Plain-text document sources:
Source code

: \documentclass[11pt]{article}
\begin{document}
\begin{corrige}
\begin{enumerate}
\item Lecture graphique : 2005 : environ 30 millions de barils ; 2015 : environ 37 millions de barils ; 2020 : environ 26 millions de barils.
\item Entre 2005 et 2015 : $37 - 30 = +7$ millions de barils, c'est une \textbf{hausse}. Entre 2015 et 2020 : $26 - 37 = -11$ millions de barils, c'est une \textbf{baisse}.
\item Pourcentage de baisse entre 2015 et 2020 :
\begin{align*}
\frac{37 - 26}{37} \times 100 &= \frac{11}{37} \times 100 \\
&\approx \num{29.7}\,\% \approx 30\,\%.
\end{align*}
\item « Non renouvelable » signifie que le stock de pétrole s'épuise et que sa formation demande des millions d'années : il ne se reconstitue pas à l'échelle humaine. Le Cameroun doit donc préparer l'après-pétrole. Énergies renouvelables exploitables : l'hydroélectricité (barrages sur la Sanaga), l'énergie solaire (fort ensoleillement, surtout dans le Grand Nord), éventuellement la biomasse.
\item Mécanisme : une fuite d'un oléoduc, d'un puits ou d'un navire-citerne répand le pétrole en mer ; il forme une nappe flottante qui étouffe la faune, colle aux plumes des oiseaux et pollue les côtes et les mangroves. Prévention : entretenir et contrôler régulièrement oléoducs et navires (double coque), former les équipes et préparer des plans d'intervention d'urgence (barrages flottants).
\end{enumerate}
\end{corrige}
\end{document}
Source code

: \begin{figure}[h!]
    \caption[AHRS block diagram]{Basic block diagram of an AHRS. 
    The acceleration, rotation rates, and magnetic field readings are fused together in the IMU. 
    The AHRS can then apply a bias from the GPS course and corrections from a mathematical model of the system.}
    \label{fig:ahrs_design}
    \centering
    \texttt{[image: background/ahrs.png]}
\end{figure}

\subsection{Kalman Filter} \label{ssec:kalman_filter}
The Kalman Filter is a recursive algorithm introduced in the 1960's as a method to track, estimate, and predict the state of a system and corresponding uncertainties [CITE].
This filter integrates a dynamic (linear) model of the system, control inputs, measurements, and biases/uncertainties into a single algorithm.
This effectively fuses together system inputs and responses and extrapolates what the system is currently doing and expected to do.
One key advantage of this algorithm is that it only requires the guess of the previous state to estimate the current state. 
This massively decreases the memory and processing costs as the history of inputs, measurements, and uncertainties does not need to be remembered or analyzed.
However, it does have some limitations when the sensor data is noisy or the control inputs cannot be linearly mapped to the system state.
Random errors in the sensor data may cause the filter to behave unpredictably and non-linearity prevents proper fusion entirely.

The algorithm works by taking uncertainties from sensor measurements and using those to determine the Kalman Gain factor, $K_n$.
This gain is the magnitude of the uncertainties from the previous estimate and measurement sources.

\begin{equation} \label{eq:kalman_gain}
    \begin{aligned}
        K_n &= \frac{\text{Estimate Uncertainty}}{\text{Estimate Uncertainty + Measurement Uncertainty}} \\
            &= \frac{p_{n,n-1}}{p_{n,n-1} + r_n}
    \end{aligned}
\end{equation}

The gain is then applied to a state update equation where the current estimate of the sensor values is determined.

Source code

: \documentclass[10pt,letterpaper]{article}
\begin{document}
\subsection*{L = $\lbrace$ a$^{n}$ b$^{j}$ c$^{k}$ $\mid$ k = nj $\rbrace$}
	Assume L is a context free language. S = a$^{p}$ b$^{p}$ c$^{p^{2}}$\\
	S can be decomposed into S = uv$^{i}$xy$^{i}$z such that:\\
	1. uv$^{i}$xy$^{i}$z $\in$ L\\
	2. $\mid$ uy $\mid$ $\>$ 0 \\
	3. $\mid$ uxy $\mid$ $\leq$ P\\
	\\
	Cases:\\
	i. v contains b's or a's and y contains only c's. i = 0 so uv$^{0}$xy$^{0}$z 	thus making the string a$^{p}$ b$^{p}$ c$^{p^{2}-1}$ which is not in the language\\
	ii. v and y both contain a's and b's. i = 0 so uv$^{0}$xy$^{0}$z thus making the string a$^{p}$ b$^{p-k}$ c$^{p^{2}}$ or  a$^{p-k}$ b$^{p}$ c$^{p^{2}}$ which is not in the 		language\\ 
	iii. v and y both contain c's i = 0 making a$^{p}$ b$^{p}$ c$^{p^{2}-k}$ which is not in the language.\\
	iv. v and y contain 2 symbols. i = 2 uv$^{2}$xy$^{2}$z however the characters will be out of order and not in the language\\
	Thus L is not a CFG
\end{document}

Exercise goal: Only the lines with the string "label" are wanted; pick them out of the records above and copy them.

Task output:
    \label{fig:ahrs_design}
\subsection{Kalman Filter} \label{ssec:kalman_filter}
\begin{equation} \label{eq:kalman_gain}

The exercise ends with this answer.